Altruism
Following Friedrich Nietzsche’s critique of the Christian idea of “loving thy neighbor” and his praise of “love to the furthest and future ones” (Nietzsche, Thus Spake Zarathustra, 1964, p. 69) and in combination with the technical achievements of the telematic society, Vilém Flusser saw a possibility of making loving one’s neighbor and loving the furthest ones coincide. The concept undergoes a shift from Judeo-Christian humanism to technology- and information-based telematics. The prefix “tele-” stands for bringing what is distant closer and “means the willingness to make ‘neighbors’ of distant people in the sense in which we speak of loving one’s neighbor or altruism” (Lob der Oberächlichkeit, 1993, p. 220; translated from the German). The most distant person becomes my neighbor, and for Flusser, as in Judeo-Christianity, freedom means taking responsibility for one’s neighbor (Bodenlos, 1992, p. 260).

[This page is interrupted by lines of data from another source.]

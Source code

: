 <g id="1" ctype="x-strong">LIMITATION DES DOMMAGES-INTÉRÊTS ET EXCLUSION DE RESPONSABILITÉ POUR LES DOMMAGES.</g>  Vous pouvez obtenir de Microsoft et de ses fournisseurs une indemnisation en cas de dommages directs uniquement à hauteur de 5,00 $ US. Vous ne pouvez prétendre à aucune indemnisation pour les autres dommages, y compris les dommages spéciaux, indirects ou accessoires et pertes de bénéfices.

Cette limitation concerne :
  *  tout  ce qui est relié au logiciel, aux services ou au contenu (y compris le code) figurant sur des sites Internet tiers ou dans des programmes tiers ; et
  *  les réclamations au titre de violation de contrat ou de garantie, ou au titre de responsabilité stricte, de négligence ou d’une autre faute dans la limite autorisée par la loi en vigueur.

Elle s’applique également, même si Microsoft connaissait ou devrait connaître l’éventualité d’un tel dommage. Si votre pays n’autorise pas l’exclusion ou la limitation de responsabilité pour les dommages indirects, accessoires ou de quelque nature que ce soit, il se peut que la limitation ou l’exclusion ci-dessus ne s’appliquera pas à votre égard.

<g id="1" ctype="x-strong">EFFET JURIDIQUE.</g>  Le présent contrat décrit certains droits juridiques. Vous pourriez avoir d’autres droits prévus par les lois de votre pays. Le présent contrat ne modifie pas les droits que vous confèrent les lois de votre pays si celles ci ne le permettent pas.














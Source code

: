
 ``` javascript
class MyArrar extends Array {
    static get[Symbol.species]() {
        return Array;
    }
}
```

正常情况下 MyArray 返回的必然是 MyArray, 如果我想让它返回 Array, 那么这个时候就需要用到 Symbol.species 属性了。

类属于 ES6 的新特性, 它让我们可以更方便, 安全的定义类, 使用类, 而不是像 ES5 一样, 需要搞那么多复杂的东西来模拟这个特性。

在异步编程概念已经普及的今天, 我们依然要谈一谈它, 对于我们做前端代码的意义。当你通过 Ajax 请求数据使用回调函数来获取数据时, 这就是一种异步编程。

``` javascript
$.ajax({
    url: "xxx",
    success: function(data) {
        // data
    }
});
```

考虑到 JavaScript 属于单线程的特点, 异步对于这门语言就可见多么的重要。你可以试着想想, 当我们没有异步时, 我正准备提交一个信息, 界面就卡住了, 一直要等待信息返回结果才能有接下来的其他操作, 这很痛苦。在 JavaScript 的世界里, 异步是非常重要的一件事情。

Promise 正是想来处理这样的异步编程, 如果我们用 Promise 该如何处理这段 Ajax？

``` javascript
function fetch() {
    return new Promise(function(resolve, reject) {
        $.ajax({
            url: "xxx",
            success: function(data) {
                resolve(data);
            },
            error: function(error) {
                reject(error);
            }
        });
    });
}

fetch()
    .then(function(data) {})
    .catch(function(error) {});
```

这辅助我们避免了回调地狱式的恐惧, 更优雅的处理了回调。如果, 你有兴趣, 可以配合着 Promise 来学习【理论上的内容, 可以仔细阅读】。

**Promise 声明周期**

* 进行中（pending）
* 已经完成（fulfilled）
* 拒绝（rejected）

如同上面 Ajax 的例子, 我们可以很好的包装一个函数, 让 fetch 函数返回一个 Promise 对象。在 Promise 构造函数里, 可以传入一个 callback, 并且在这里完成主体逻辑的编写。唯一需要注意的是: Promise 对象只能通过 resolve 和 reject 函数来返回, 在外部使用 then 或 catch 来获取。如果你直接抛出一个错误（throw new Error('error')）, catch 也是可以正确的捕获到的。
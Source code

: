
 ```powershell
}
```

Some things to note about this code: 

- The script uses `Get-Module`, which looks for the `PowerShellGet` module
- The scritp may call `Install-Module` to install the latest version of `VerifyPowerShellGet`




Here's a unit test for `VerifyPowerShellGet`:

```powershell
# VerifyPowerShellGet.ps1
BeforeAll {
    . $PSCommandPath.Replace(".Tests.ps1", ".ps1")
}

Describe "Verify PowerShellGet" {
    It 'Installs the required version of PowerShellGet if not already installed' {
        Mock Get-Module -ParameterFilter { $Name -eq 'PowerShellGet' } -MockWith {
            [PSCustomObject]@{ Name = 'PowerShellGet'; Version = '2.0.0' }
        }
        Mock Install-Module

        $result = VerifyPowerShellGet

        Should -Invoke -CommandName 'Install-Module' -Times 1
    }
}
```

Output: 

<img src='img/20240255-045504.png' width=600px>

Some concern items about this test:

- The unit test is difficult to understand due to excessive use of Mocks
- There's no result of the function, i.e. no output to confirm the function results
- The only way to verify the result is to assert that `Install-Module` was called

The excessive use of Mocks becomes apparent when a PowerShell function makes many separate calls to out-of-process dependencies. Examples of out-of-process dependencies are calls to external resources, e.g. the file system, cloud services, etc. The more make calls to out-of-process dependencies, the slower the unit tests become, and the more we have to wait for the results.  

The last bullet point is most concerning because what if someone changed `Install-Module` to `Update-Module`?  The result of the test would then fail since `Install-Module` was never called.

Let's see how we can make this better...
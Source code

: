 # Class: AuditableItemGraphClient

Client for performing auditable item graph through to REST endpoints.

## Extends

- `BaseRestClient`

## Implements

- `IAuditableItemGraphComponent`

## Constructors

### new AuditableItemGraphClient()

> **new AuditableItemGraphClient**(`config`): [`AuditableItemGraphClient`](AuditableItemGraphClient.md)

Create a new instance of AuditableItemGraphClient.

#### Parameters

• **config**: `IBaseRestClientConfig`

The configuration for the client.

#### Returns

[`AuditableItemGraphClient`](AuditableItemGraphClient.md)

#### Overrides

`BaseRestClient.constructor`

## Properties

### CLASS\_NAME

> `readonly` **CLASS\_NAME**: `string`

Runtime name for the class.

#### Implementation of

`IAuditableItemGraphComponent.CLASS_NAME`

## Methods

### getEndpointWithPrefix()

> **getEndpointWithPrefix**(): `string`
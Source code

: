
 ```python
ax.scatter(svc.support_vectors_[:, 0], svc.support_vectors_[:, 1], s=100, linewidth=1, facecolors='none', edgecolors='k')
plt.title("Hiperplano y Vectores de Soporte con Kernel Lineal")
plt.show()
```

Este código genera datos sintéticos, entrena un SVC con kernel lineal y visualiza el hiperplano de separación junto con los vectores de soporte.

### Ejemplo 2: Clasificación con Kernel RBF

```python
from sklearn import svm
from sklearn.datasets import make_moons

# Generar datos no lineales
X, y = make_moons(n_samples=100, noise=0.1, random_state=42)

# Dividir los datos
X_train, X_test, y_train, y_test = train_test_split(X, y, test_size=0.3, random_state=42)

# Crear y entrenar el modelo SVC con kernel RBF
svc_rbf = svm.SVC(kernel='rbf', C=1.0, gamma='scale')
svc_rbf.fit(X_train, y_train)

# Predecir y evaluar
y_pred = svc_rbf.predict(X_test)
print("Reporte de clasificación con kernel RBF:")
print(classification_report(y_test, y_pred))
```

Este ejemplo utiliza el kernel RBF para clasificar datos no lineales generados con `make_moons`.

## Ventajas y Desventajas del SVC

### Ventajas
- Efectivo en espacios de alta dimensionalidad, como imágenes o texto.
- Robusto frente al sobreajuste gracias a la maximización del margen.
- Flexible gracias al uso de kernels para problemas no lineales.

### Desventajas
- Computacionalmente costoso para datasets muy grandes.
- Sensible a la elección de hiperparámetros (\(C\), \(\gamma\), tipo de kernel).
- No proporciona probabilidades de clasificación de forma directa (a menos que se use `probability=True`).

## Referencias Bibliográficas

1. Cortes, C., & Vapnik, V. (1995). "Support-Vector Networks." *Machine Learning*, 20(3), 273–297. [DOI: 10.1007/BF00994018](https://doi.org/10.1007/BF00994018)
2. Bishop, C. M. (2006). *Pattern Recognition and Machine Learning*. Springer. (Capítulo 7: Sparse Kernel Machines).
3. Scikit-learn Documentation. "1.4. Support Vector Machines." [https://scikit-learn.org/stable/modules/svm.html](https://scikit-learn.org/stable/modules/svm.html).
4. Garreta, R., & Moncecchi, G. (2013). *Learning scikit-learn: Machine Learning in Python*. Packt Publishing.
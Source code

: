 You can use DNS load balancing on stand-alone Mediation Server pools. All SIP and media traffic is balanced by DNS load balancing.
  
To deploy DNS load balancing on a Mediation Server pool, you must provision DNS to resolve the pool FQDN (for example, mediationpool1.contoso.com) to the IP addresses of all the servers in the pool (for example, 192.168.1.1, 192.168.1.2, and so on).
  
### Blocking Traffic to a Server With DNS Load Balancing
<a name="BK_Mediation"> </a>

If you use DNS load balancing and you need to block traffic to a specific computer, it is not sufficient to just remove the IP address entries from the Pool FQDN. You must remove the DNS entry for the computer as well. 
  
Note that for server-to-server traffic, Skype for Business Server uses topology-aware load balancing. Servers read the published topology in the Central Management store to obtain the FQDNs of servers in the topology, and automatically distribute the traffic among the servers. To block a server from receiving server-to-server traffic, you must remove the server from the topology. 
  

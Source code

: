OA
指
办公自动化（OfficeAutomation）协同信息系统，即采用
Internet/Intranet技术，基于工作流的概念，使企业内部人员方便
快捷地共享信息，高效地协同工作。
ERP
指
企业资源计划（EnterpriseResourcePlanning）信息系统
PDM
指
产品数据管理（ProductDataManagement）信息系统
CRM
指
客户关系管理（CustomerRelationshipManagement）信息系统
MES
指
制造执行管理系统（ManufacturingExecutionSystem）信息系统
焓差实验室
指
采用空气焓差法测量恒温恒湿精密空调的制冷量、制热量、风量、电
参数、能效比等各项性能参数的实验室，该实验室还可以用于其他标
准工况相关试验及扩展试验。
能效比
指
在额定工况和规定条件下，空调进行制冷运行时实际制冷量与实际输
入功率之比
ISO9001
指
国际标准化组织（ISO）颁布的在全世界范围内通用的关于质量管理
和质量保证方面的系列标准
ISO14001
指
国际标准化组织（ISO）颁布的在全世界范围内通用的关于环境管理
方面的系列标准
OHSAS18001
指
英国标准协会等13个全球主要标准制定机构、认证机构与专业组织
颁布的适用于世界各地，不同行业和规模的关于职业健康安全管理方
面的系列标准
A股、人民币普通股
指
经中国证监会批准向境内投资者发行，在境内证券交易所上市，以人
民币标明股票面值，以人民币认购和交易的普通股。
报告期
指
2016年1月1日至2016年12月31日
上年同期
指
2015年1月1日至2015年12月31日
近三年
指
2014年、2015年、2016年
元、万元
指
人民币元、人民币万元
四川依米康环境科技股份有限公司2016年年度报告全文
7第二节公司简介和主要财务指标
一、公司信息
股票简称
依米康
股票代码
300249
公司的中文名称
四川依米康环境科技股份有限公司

Through radical distance to all natural connections, through homelessness, having no firm ground, and nomadism, and with the aid of new technological possibilities, human beings experience freedom in post-history by choosing their neighbors themselves, and liberating themselves from all nationalism. The concept of altruism turns against “philanthropy, cosmopolitanism, and humanism” (ibid.; translated from the German), since the latter degrade the neighbor and fetishize humanity as a whole. Altruism in the form of caritas [charity] is related to the Eucharist, and in Flusser’s work it is related to the anthropophagy of Oswald de Andrade. Anthropophagy is true altruism. This is revealed symbolically in the ritual of communion. In the telematic society, anthropophagic love of one’s neighbor at whatever distance, and the internalization and worshipping of the other that already takes place in the Eucharist take on a new connotation.